Traumatic Brain Injuries (TBI) are a devastating problem whose treatment remains an enigma.
Over 1.7 million people sustain head or spinal cord injuries every year in the United States. Approximately 52,000 of these patients will die, and an equal number will sustain permanent functional disability.
Following TBI, impaired microcirculation in and around the injury results in the depletion of critical substrates such as oxygen, glucose, and adenosine triphosphate. Metabolites from the compromised cells around the initial injury accumulate in the interstitial and perivascular spaces. Accumulation of water in the injury penumbra results in further capillary compression, decreased perfusion, and progressive secondary injury defined as secondary neuronal degeneration.
Current treatment modalities include both surgical (removal of various amounts of skull to allow the brain to swell outside of its normal boundaries, insertion of drains to removed excess pooled fluids) and pharmacologic (mannitol, steroids, etc., to create an osmotic gradient inside the vasculature to remove excess fluid from the brain interstitium) approaches.

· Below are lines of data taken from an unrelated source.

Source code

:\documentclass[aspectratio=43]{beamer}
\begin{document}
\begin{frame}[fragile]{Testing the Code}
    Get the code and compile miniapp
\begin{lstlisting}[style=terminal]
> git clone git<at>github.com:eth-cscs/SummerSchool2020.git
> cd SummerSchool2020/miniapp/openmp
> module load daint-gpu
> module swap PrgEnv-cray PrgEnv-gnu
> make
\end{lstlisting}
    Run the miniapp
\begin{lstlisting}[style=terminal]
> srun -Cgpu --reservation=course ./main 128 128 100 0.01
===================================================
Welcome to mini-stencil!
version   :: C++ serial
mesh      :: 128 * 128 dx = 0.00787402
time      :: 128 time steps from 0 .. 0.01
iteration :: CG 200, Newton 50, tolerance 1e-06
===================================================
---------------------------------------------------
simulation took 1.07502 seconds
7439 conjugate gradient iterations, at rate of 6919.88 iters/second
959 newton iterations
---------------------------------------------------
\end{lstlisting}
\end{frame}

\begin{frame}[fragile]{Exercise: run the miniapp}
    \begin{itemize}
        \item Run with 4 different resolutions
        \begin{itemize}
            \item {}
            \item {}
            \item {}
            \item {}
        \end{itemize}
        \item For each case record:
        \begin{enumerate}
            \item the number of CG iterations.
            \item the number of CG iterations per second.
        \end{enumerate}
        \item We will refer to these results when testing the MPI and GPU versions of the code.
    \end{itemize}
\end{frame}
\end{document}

Initial work in rodents demonstrated that the application of localized sub-atmospheric pressure to the area of injury produces mechanical tissue resuscitation of compromised cells.
Mechanical Tissue Resuscitation™, or MTR™ – the controlled application of vacuum to the injured area - significantly modulated the concentration of metabolites and lactate in the area of injury, decreased water content and edema, decreased the volume of the resultant brain injury cavity, quantitatively improved ultimate neuronal survival, and improved the recovery of the animals treated.
In an additional study, we investigated the application of mechanical tissue resuscitation to prevent or attenuate the neurological sequelae of TBI, as measured by recovery of functional deficits (BBB score, walking on a rotary wheel and balance beam, etc.)
In peripheral body wounds, the application of sub-atmospheric pressure has been demonstrated to increase blood flow approximately 4-fold by laser Doppler measurement.
Changes in microvascular blood flow depend on the amount of sub-atmospheric pressure applied, the distance from the wound edge, and the type of tissue being treated.
In the swine model, we preliminarily examined blood flow as well as physical deformation of the brain parenchyma, electroencephalogram (EEG) changes, and behavioral changes when sub-atmospheric pressure was applied directly to the uninjured brain.
Utilizing MTR™ Brain with -100 mmHg for 72 hours reduced total necrotic brain tissue volume by 53% compared to control in a published animal study.